Are npm/crates.io just a different approach to distributing software, compared to Linux distros?
Or is there something more fundamental about their approach, how it affects user/developer relations, and how if affects user autonomy?
Are npm/crates.io just a different approach to distributing software, compared to Linux distros?
Or is there something more fundamental about their approach, how it affects user/developer relations, and how if affects user autonomy?
@civodul npm helped build the semver standardization into people's brains.
Between semver versioning being "wanted" packages and lockfiles, it made it super easy to kind of make certain guarantees about your dependency tree, even when that dependency was maintained by a third party.
That dependency pinning is so hard in guix is actually something that is a neverending headache for me and package management, personally.
@JNogueira You’re speaking as a developer, right?
Can you clarify what you mean when you say dependency pinning is hard in Guix? (I can see things that are definitely hard but I’m not sure we’re talking about the same things.)
@civodul 2) language package managers cut the "middleman" and allow module/library devs to make them available to other devs right away, without someone like a Debian developer having to deem them relevant/ready enough for packaging.
The fact that there is no curation is a feature for language package managers, just like the fact that there is curation is a feature for system package managers.
@hisham_hm @civodul This "middle man" being cut out is the most important role for user safety and making publishers think twice about tramping on the user's wishes like they do on Windows, Android, iOS, etc.
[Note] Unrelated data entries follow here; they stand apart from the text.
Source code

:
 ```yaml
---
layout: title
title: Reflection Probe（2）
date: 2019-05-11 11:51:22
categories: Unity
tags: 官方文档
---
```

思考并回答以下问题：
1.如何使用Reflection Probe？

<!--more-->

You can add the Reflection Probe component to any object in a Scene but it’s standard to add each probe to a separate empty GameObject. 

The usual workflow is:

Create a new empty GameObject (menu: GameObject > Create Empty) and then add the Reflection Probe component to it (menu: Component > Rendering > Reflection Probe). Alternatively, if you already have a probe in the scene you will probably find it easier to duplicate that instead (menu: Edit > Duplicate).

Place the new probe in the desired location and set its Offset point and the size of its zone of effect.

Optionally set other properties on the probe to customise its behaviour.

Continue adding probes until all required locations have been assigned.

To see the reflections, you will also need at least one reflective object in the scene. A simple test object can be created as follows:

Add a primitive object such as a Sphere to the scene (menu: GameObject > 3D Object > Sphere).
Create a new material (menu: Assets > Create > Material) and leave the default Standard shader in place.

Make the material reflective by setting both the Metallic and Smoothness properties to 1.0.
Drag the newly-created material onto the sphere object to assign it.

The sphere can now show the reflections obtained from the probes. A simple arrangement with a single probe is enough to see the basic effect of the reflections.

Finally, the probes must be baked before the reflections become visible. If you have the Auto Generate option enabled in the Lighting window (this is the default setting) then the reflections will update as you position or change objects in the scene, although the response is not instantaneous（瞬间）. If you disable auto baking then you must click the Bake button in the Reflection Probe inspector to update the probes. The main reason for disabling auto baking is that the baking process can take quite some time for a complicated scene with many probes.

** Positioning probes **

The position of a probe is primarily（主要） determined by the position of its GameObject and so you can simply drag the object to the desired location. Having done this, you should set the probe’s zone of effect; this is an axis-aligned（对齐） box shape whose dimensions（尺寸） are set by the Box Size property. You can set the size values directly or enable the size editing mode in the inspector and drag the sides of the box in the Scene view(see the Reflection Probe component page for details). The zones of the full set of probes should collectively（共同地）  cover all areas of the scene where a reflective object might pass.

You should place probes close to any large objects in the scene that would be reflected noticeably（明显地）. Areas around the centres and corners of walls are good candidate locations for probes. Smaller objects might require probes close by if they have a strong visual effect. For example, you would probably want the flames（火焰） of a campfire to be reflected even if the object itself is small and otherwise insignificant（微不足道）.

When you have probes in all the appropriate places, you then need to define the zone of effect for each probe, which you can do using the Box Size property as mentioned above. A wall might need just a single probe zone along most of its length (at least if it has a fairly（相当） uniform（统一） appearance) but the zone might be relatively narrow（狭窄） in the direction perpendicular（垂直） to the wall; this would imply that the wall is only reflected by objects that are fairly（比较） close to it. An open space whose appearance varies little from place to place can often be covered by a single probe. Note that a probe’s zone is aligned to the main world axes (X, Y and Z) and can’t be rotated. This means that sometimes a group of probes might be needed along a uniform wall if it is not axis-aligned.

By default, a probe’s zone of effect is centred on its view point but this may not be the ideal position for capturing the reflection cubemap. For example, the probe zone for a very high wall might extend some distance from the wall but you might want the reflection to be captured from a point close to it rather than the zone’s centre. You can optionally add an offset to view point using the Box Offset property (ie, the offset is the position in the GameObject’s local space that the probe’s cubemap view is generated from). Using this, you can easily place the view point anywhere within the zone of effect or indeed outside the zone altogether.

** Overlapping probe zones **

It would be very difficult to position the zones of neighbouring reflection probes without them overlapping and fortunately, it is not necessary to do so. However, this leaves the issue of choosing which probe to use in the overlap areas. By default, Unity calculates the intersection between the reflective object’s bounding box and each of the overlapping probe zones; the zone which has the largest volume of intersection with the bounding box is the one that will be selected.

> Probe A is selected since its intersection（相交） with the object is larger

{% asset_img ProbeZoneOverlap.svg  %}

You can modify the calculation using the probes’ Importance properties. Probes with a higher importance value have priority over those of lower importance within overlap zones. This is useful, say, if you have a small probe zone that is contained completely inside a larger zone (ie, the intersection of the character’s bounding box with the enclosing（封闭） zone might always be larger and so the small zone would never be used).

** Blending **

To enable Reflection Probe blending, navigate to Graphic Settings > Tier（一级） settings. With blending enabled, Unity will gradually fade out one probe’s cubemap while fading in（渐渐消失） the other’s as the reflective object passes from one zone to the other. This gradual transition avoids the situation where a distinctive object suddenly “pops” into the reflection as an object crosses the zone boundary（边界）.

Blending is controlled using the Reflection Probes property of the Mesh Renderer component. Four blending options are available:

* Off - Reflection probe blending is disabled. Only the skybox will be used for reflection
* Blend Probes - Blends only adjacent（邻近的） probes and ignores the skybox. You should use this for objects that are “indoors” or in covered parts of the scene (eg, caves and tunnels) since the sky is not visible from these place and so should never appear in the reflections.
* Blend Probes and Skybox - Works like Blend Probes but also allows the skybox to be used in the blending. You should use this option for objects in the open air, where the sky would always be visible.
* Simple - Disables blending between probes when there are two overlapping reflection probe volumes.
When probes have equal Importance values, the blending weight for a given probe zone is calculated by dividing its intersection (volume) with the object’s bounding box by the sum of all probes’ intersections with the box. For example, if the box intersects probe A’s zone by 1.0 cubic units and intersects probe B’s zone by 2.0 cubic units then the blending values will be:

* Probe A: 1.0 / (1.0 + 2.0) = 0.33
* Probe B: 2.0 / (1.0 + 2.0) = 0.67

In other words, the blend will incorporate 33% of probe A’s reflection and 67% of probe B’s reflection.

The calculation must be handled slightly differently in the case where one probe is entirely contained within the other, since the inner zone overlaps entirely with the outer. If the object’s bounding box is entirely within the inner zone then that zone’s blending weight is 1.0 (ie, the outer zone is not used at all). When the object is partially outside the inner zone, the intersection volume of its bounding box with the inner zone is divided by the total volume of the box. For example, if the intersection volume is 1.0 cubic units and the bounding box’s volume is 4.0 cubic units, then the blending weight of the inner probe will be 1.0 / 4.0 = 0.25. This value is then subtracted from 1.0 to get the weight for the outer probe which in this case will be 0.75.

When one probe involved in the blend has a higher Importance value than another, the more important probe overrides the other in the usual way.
Trying to eliminate it is highly misguided and user-hostile.
@civodul I don't know through which lens you're looking into this, but to me there are two fundamental differences:
1) npm/crates.io/LuaRocks (language package managers) are PMs _for programmers_. They ship primarily modules/libraries; apt/rpm/etc (system PMs) are PMs for _end-users_. I don't expect a non-programmer to ever use cargo but I expect a Ubuntu user to use apt (even if via a GUI).
As a developer in rust, javascript, and a maintainer of a personal guix channel, yes.
Main thing is that if you have dependencies for packages that aren't things you actively maintain in your own channel (in my case the gnu packages mainline) there's not really an effective way to pin a dependent channel's packages without it causing some cascade of errors. (1/3)
channel dependencies don't seem to be built to handle pinning the dependent channel to a specific commit, and nor could I get inferiors to work as package inputs without either of them causing a bunch of ABI errors. (2/3)
I admit I'm still very much new to guile and guix but my attempts at stabilizing my channel so I don't have to fix it every time I `guix pull` has been a bit of a nightmare.
Compare to npm or cargo's lockfiles which guarantee the dependency will always stay the same no matter if any other dependencies or cargo changes (3/3)
@JNogueira Interesting. Usually, channel pinning is a user choice:
https://guix.gnu.org/manual/devel/en/html_node/Replicating-Guix.html
Channel authors can also pin dependencies in their own channels (in ‘.guix-channel’) but that’s not a common use case AFAIK.
@hisham_hm I agree that these are PMs for programmers (and they’re doing a great job at it).
In that case, what’s the story for users?
You write that a non-programmer is not expected to run cargo; but then, how does one install a Rust app? Via Ubuntu & other distros, but then how are distro developers supposed to package that?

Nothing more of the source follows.